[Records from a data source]
------------------------------------
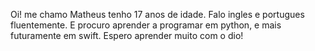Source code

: Oi! me chamo Matheus tenho 17 anos de idade. Falo ingles e portugues fluentemente. E procuro aprender a programar em python, e mais futuramente em swift. 
Espero aprender muito com o dio!
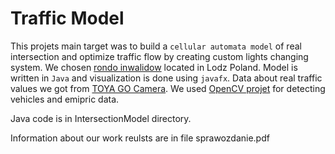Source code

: 
# Traffic Model
This projets main target was to build a `cellular automata model` of real intersection and optimize traffic flow by creating custom lights changing system. We chosen [rondo inwalidow](https://www.google.com/maps/place/rondo+Inwalid%C3%B3w,+90-001+%C5%81%C3%B3d%C5%BA/@51.7605536,19.5360534,18z/data=!4m5!3m4!1s0x471bccafe0c21fe1:0xeebeb3fb1aaf9a62!8m2!3d51.7606747!4d19.5375823?hl=pl-PL) located in Lodz Poland. Model is written in `Java` and visualization is done using `javafx`. Data about real traffic values we got from [TOYA GO Camera](https://go.toya.net.pl/25-kamery/13758-lodz/44441375817-rondo-inwalidow/play?gclid=Cj0KCQjwzqSWBhDPARIsAK38LY-d1D7NNDlcyaOd5UfhmcIEU5LUBwGtLl_ZVNJZKArmwyNyl1aRlBMaApckEALw_wcB). We used [OpenCV projet](https://github.com/nathen418/Vehicle-Tracking-Using-OpenCV-and-VOLOv5) for detecting vehicles and emipric data.

Java code is in IntersectionModel directory.

Information about our work reulsts are in file sprawozdanie.pdf

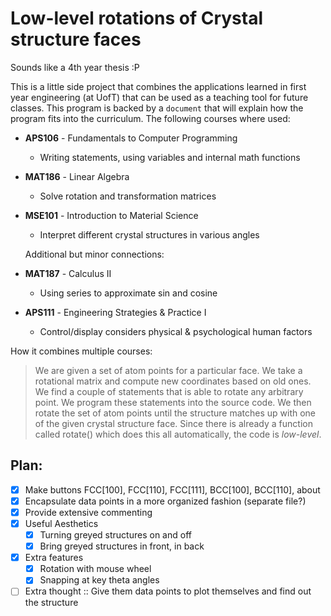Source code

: Low-level rotations of Crystal structure faces
==============================================

Sounds like a 4th year thesis :P

This is a little side project that combines the applications learned in first year engineering (at UofT) that can be used as a teaching tool for future classes. This program is backed by a `document` that will explain how the program fits into the curriculum. The following courses where used:

 * **APS106** - Fundamentals to Computer Programming
	* Writing statements, using variables and internal math functions
 * **MAT186** - Linear Algebra
	* Solve rotation and transformation matrices
 * **MSE101** - Introduction to Material Science
	* Interpret different crystal structures in various angles
 
 
	Additional but minor connections:
 * **MAT187** - Calculus II
	* Using series to approximate sin and cosine
 * **APS111** - Engineering Strategies & Practice I
	* Control/display considers physical & psychological human factors

How it combines multiple courses:

 > We are given a set of atom points for a particular face. We take a rotational matrix and compute new coordinates based on old ones. We find a couple of statements that is able to rotate any arbitrary point. We program these statements into the source code. We then rotate the set of atom points until the structure matches up with one of the given crystal structure face. Since there is already a function called rotate() which does this all automatically, the code is *low-level*.

Plan:
-----

 - [x] Make buttons FCC[100], FCC[110], FCC[111], BCC[100], BCC[110], about
 - [x] Encapsulate data points in a more organized fashion (separate file?)
 - [X] Provide extensive commenting
 - [X] Useful Aesthetics
	- [x] Turning greyed structures on and off
	- [x] Bring greyed structures in front, in back
 - [x] Extra features
	- [x] Rotation with mouse wheel
	- [x] Snapping at key theta angles
 - [ ] Extra thought :: Give them data points to plot themselves and find out the structure
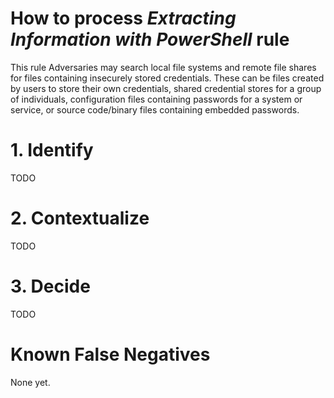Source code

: # How to process *Extracting Information with PowerShell* rule
This rule Adversaries may search local file systems and remote file shares for files containing insecurely stored credentials.
These can be files created by users to store their own credentials, shared credential stores for a group of individuals,
configuration files containing passwords for a system or service, or source code/binary files containing embedded passwords.

# 1. Identify
TODO

# 2. Contextualize
TODO

# 3. Decide
TODO

# Known False Negatives
None yet.
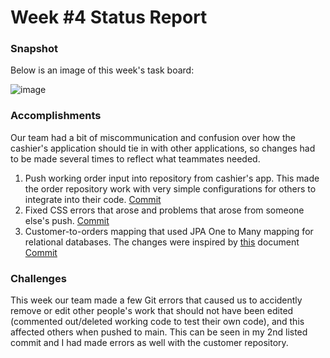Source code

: # Week #4 Status Report

### Snapshot
Below is an image of this week's task board:

![image](https://user-images.githubusercontent.com/43689410/118232951-21a36980-b446-11eb-993d-ed9602b5a759.png)

### Accomplishments
Our team had a bit of miscommunication and confusion over how the cashier's application should tie in with other applications, so changes had to be made several times to reflect what teammates needed.

1) Push working order input into repository from cashier's app. This made the order repository work with very simple configurations for others to integrate into their code. [Commit](https://github.com/nguyensjsu/sp21-172-team-a/commit/ded742d77162611444480c539831e688ec4aef54)
2) Fixed CSS errors that arose and problems that arose from someone else's push. [Commit](https://github.com/nguyensjsu/sp21-172-team-a/commit/d8b63cec372b75ea0694192f2cc7271c2b104ee9)
3) Customer-to-orders mapping that used JPA One to Many mapping for relational databases. The changes were inspired by [this](https://attacomsian.com/blog/spring-data-jpa-one-to-many-mapping) document [Commit](https://github.com/nguyensjsu/sp21-172-team-a/commit/ca329d0ab572493912349eb4f14b89e9bab25a39) 

### Challenges
This week our team made a few Git errors that caused us to accidently remove or edit other people's work that should not have been edited (commented out/deleted working code to test their own code), and this affected others when pushed to main. This can be seen in my 2nd listed commit and I had made errors as well with the customer repository. 
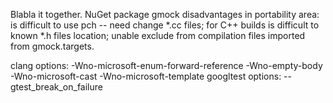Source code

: Blabla it together.
NuGet package gmock disadvantages in portability area:
is difficult to use pch -- need change *.cc files;
for C++ builds is difficult to known *.h files location;
unable exclude from compilation files imported from gmock.targets.

clang options: -Wno-microsoft-enum-forward-reference -Wno-empty-body -Wno-microsoft-cast -Wno-microsoft-template 
googltest options: --gtest_break_on_failure

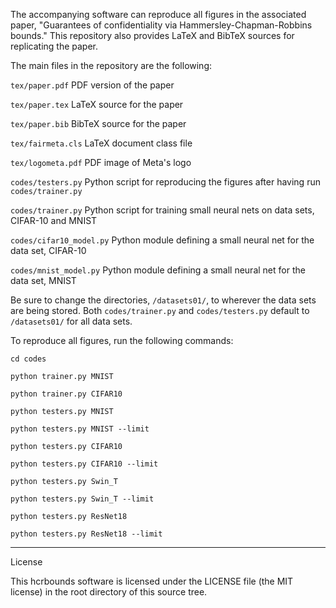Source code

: The accompanying software can reproduce all figures in the associated paper,
"Guarantees of confidentiality via Hammersley-Chapman-Robbins bounds." This
repository also provides LaTeX and BibTeX sources for replicating the paper.

The main files in the repository are the following:

``tex/paper.pdf``
PDF version of the paper

``tex/paper.tex``
LaTeX source for the paper

``tex/paper.bib``
BibTeX source for the paper

``tex/fairmeta.cls``
LaTeX document class file

``tex/logometa.pdf``
PDF image of Meta's logo

``codes/testers.py``
Python script for reproducing the figures after having run ``codes/trainer.py``

``codes/trainer.py``
Python script for training small neural nets on data sets, CIFAR-10 and MNIST

``codes/cifar10_model.py``
Python module defining a small neural net for the data set, CIFAR-10

``codes/mnist_model.py``
Python module defining a small neural net for the data set, MNIST

Be sure to change the directories, ``/datasets01/``, to wherever the data sets
are being stored. Both ``codes/trainer.py`` and ``codes/testers.py`` default to
``/datasets01/`` for all data sets.

To reproduce all figures, run the following commands:

``cd codes``

``python trainer.py MNIST``

``python trainer.py CIFAR10``

``python testers.py MNIST``

``python testers.py MNIST --limit``

``python testers.py CIFAR10``

``python testers.py CIFAR10 --limit``

``python testers.py Swin_T``

``python testers.py Swin_T --limit``

``python testers.py ResNet18``

``python testers.py ResNet18 --limit``

********************************************************************************

License

This hcrbounds software is licensed under the LICENSE file (the MIT license) in
the root directory of this source tree.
------------------------------------
> WHAT THIS TASK INVOLVES: Now write out the data word for word, skipping every picture in it.

> RESULT OF THIS TASK:
Source code

: Oi! me chamo Matheus tenho 17 anos de idade. Falo ingles e portugues fluentemente. E procuro aprender a programar em python, e mais futuramente em swift. 
Espero aprender muito com o dio!
Source code

: 
# Traffic Model
This projets main target was to build a `cellular automata model` of real intersection and optimize traffic flow by creating custom lights changing system. We chosen [rondo inwalidow](https://www.google.com/maps/place/rondo+Inwalid%C3%B3w,+90-001+%C5%81%C3%B3d%C5%BA/@51.7605536,19.5360534,18z/data=!4m5!3m4!1s0x471bccafe0c21fe1:0xeebeb3fb1aaf9a62!8m2!3d51.7606747!4d19.5375823?hl=pl-PL) located in Lodz Poland. Model is written in `Java` and visualization is done using `javafx`. Data about real traffic values we got from [TOYA GO Camera](https://go.toya.net.pl/25-kamery/13758-lodz/44441375817-rondo-inwalidow/play?gclid=Cj0KCQjwzqSWBhDPARIsAK38LY-d1D7NNDlcyaOd5UfhmcIEU5LUBwGtLl_ZVNJZKArmwyNyl1aRlBMaApckEALw_wcB). We used [OpenCV projet](https://github.com/nathen418/Vehicle-Tracking-Using-OpenCV-and-VOLOv5) for detecting vehicles and emipric data.

Java code is in IntersectionModel directory.

Information about our work reulsts are in file sprawozdanie.pdf

Source code

: Low-level rotations of Crystal structure faces
==============================================

Sounds like a 4th year thesis :P

This is a little side project that combines the applications learned in first year engineering (at UofT) that can be used as a teaching tool for future classes. This program is backed by a `document` that will explain how the program fits into the curriculum. The following courses where used:

 * **APS106** - Fundamentals to Computer Programming
	* Writing statements, using variables and internal math functions
 * **MAT186** - Linear Algebra
	* Solve rotation and transformation matrices
 * **MSE101** - Introduction to Material Science
	* Interpret different crystal structures in various angles
 
 
	Additional but minor connections:
 * **MAT187** - Calculus II
	* Using series to approximate sin and cosine
 * **APS111** - Engineering Strategies & Practice I
	* Control/display considers physical & psychological human factors

How it combines multiple courses:

 > We are given a set of atom points for a particular face. We take a rotational matrix and compute new coordinates based on old ones. We find a couple of statements that is able to rotate any arbitrary point. We program these statements into the source code. We then rotate the set of atom points until the structure matches up with one of the given crystal structure face. Since there is already a function called rotate() which does this all automatically, the code is *low-level*.

Plan:
-----

 - [x] Make buttons FCC[100], FCC[110], FCC[111], BCC[100], BCC[110], about
 - [x] Encapsulate data points in a more organized fashion (separate file?)
 - [X] Provide extensive commenting
 - [X] Useful Aesthetics
	- [x] Turning greyed structures on and off
	- [x] Bring greyed structures in front, in back
 - [x] Extra features
	- [x] Rotation with mouse wheel
	- [x] Snapping at key theta angles
 - [ ] Extra thought :: Give them data points to plot themselves and find out the structure
Source code

: # How to process *Extracting Information with PowerShell* rule
This rule Adversaries may search local file systems and remote file shares for files containing insecurely stored credentials.
These can be files created by users to store their own credentials, shared credential stores for a group of individuals,
configuration files containing passwords for a system or service, or source code/binary files containing embedded passwords.

# 1. Identify
TODO

# 2. Contextualize
TODO

# 3. Decide
TODO

# Known False Negatives
None yet.
Source code

: # Week #4 Status Report

### Snapshot
Below is an image of this week's task board:

![image](https://user-images.githubusercontent.com/43689410/118232951-21a36980-b446-11eb-993d-ed9602b5a759.png)

### Accomplishments
Our team had a bit of miscommunication and confusion over how the cashier's application should tie in with other applications, so changes had to be made several times to reflect what teammates needed.

1) Push working order input into repository from cashier's app. This made the order repository work with very simple configurations for others to integrate into their code. [Commit](https://github.com/nguyensjsu/sp21-172-team-a/commit/ded742d77162611444480c539831e688ec4aef54)
2) Fixed CSS errors that arose and problems that arose from someone else's push. [Commit](https://github.com/nguyensjsu/sp21-172-team-a/commit/d8b63cec372b75ea0694192f2cc7271c2b104ee9)
3) Customer-to-orders mapping that used JPA One to Many mapping for relational databases. The changes were inspired by [this](https://attacomsian.com/blog/spring-data-jpa-one-to-many-mapping) document [Commit](https://github.com/nguyensjsu/sp21-172-team-a/commit/ca329d0ab572493912349eb4f14b89e9bab25a39) 

### Challenges
This week our team made a few Git errors that caused us to accidently remove or edit other people's work that should not have been edited (commented out/deleted working code to test their own code), and this affected others when pushed to main. This can be seen in my 2nd listed commit and I had made errors as well with the customer repository. 
Source code

: Blabla it together.
NuGet package gmock disadvantages in portability area:
is difficult to use pch -- need change *.cc files;
for C++ builds is difficult to known *.h files location;
unable exclude from compilation files imported from gmock.targets.

clang options: -Wno-microsoft-enum-forward-reference -Wno-empty-body -Wno-microsoft-cast -Wno-microsoft-template 
googltest options: --gtest_break_on_failure

Source code

: The accompanying software can reproduce all figures in the associated paper,
"Guarantees of confidentiality via Hammersley-Chapman-Robbins bounds." This
repository also provides LaTeX and BibTeX sources for replicating the paper.

The main files in the repository are the following:

``tex/paper.pdf``
PDF version of the paper

``tex/paper.tex``
LaTeX source for the paper

``tex/paper.bib``
BibTeX source for the paper

``tex/fairmeta.cls``
LaTeX document class file

``tex/logometa.pdf``
PDF image of Meta's logo

``codes/testers.py``
Python script for reproducing the figures after having run ``codes/trainer.py``

``codes/trainer.py``
Python script for training small neural nets on data sets, CIFAR-10 and MNIST

``codes/cifar10_model.py``
Python module defining a small neural net for the data set, CIFAR-10

``codes/mnist_model.py``
Python module defining a small neural net for the data set, MNIST

Be sure to change the directories, ``/datasets01/``, to wherever the data sets
are being stored. Both ``codes/trainer.py`` and ``codes/testers.py`` default to
``/datasets01/`` for all data sets.

To reproduce all figures, run the following commands:

``cd codes``

``python trainer.py MNIST``

``python trainer.py CIFAR10``

``python testers.py MNIST``

``python testers.py MNIST --limit``

``python testers.py CIFAR10``

``python testers.py CIFAR10 --limit``

``python testers.py Swin_T``

``python testers.py Swin_T --limit``

``python testers.py ResNet18``

``python testers.py ResNet18 --limit``

********************************************************************************

License

This hcrbounds software is licensed under the LICENSE file (the MIT license) in
the root directory of this source tree.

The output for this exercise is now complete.